• **Problem to solve**:
From the entries below, copy every line where the string "values" appears.

Saved entries
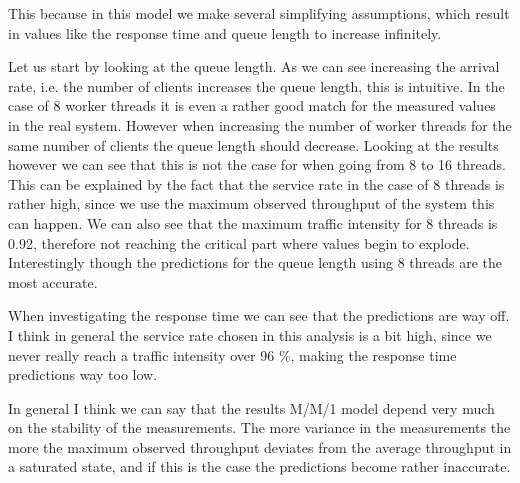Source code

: \documentclass[11pt,a4paper]{article}
\begin{document}
%
This because in this model we make several simplifying assumptions, which result in values like the response time and queue length to increase infinitely.
%
\par
%
Let us start by looking at the queue length.
%
As we can see increasing the arrival rate, i.e. the number of clients increases the queue length, this is intuitive. 
%
In the case of 8 worker threads it is even a rather good match for the measured values in the real system.
%
However when increasing the number of worker threads for the same number of clients the queue length should decrease.
%
Looking at the results however we can see that this is not the case for when going from 8 to 16 threads.
%
This can be explained by the fact that the service rate in the case of 8 threads is rather high, since we use the maximum observed throughput of the system this can happen.
%
We can also see that the maximum traffic intensity for 8 threads is 0.92, therefore not reaching the critical part where values begin to explode.
%
Interestingly though the predictions for the queue length using 8 threads are the most accurate.
%
\par
%
When investigating the response time we can see that the predictions are way off.
%
I think in general the service rate chosen in this analysis is a bit high, since we never really reach a traffic intensity over 96 \%, making the response time predictions way too low.
%
\par
%
In general I think we can say that the results M/M/1 model depend very much on the stability of the measurements.
%
The more variance in the measurements the more the maximum observed throughput deviates from the average throughput in a saturated state, and if this is the case the predictions become rather inaccurate.
%
\end{document}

• **Solution to this exercise**:
This because in this model we make several simplifying assumptions, which result in values like the response time and queue length to increase infinitely.
In the case of 8 worker threads it is even a rather good match for the measured values in the real system.
We can also see that the maximum traffic intensity for 8 threads is 0.92, therefore not reaching the critical part where values begin to explode.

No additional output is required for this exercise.